After a sketchy exposition of the last year, we get the first set-up of the season: Dean is pissed at Sammy for not looking for him or hunting or anything, and so the TRUST ISSUES resurface. Boo. Honestly, I don’t blame Sammy for throwing in the towel, he must have been EXHAUSTED. I can see Dean’s side too, because Dean is a BigDamnHero, and he doesn’t understand giving up, and he really really wants his little brother to be on his side and help him save the world and stuff. Dean really is a teeny tiny bit like his father, no?

DEAN TURNS DOWN FOOD. The world ends. Sammy is confused.

Oooo-kay! Dean finds a series of messages from ProphetKevin, each one more disturbing than the last. This is enough for Sammy to put on his hunting face again (well that didn’t take too much cajoling!), and fling-flang some tech-fu to figure out where the wee prophet has gotten off too. The boys head off in the shiniest of shiny versions of Metallicar. So Pretty (full of pretty)!

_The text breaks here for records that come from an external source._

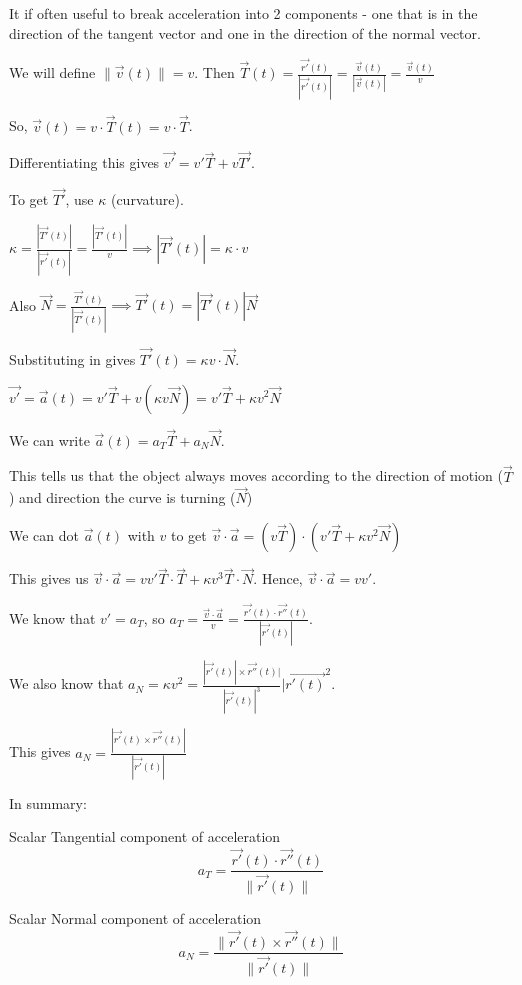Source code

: \documentclass[../calc3.tex]{subfiles}
\begin{document}
It if often useful to break acceleration into 2 components - one that is in the direction of the tangent vector and one in the direction of the normal vector. 

We will define $\| \vec{v}(t)\| = v$. Then $\vec{T}(t)=\frac{\vec{r'}(t)}{| \vec{r'}(t)|}=\frac{\vec{v}(t)}{|\vec{v}(t)|} = \frac{\vec{v}(t)}{v}$

So, $\vec{v}(t)=v\cdot \vec{T}(t)=v\cdot \vec{T}$.

Differentiating this gives $\vec{v'}=v'\vec{T}+v\vec{T'}$.

To get $\vec{T'}$, use $\kappa$ (curvature).

$\kappa = \frac{|\vec{T'}(t)|}{|\vec{r'}(t)|}=\frac{|\vec{T'}(t)|}{v}\implies |\vec{T'}(t)|=\kappa\cdot v$

Also $\vec{N}=\frac{\vec{T'}(t)}{|\vec{T'}(t)|}\implies \vec{T'}(t)=|\vec{T'}(t)|\vec{N}$

Substituting in gives $\vec{T'}(t)=\kappa v\cdot \vec{N}$.

$\vec{v'}=\vec{a}(t)=v'\vec{T}+v(\kappa v \vec{N}) = v'\vec{T}+\kappa v^2 \vec{N}$

We can write $\vec{a}(t)= a_T \vec{T}+a_N \vec{N}$.

This tells us that the object always moves according to the direction of motion ($\vec{T}$) and direction the curve is turning ($\vec{N}$)

We can dot $\vec{a}(t)$ with $v$ to get $\vec{v}\cdot \vec{a}=(v\vec{T})\cdot(v'\vec{T}+\kappa v^2\vec{N})$

This gives us $\vec{v}\cdot \vec{a}=vv'\vec{T}\cdot \vec{T}+\kappa v^3\vec{T}\cdot \vec{N}$. Hence, $\vec{v}\cdot \vec{a}=vv'$.

We know that $v'=a_T$, so $a_T = \frac{\vec{v}\cdot \vec{a}}{v} = \frac{\vec{r'}(t)\cdot \vec{r''}(t)}{| \vec{r'}(t)|}$.

We also know that $a_N = \kappa v^2 = \frac{|\vec{r'}(t)|\times \vec{r''}(t)|}{|\vec{r'}(t)|^3}|\vec{r'(t)}^2$.

This gives $a_N = \frac{|\vec{r'}(t)\times \vec{r''}(t)|}{|\vec{r'}(t)|}$

In summary:

Scalar Tangential component of acceleration 
\[ a_T = \frac{\vec{r'}(t)\cdot \vec{r''}(t)}{\| \vec{r'}(t)\|} \]

Scalar Normal component of acceleration 
\[ a_N = \frac{\| \vec{r'}(t)\times \vec{r''}(t)\| }{\| \vec{r'}(t)\|} \]
\end{document}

First flashback! Now some people have been kvetching about the use of flashbacks this season, but I’ll tell you this. I watched six seasons of Lost, so this gal can handle flashbacks. In fact, I kinda love non-linear storytelling, which is why I like time-travel stories so much, and I think it is a nice switch up for this show. I’ll deal with the flashbacks later.
ANYWAY!  Dean: “People died, Sam.” Sam: “People ALWAYS die, Dean.” To that I say, WORD.Apparently, Sam and Dean talked about their ISSUES into the wee hours, and THANK GOD we only got a snippet of it. The interesting thing is, that Dean kinda liked Purgatory. Which I think is spot on fascinating. I’m gonna bet that the thing that made Dean fight his way out, was Sammy. It’s always Sammy, isn’t it? Which is why Dean is mad that Sammy, in his eyes, just gave up. Nice.

Sam and Dean interview ProphetKev’s old girlfriend Janet, who claims she hasn’t seen ol’ Kev, but turns out to be a demon! A demon who is being controlled by Crowley. Yay! I love Crowley.

Sam: “Dude, it’s a burger.” Dean: “It’s a treasure.” Hee. When Dean’s appetite returns, we are all better off.

More tech-fu and the Wonderful Winchesters finally track down ProphetKevin. Dean: “Cliff Notes? I went to Purgatory, Sam hit a dog.”

Seems as though there is more than one Word of God, and our intrepid prophet used it and his smarts to trick ol’ Crowley. I like this version of Kevin. Nothing like a tussle with the King of Hell and a year on the run to make someone interesting. Dean is impressed too!

So guess what? Good ol’ Kev and the Winchesters are gonna be on a mission to close the gates of Hell. Forever. I mean, Sammy seems a little leery about the whole thing, but that may have something to do with the dog, I guess.

ProphetKevin: “There’s a demon in you and you’re going to your safety school.” Janet: “WHAT?!!”

Kevin is really good at fooling Crowley in the most delightful ways. But as the boys escape, we get an awful slow-mo reveal of Crowley killing Janet while Kevin gawps from Metallicar. One of the reasons I like this show. We go from quippy fun to awfulness in a split second.

Back to the flashbacks. The beastie that Dean rescued, Benny, helped him slash his way out of Purgatory by helping him kill other beasties. They have an in-a-foxhole type link that seems to bother Dean more than Benny. The two are like friends who used to party together, and now are trying to adjust to the world sober. A tenuous dynamic that hopefully will prove interesting.

Sammy hit a dog and was bullied into keeping it. There’s gotta be more to it, but so far, that’s about it.

ProphetKevin was awesome.

Well, so far so good. This was the first time in a long time that I watched an episode and was surprized when it was almost over. I am giving Jeremy Carver a lot of leeway with this season, as I love him so much. The ISSUES between Sam and Dean feel a little old, but honestly, when the show only has two main characters, there is only so much you can do to keep things tense. And tension is essential for drama. So, as long as it’s not season five and six levels of ISSUES, I will be fine. Looking forward to this season. For realz.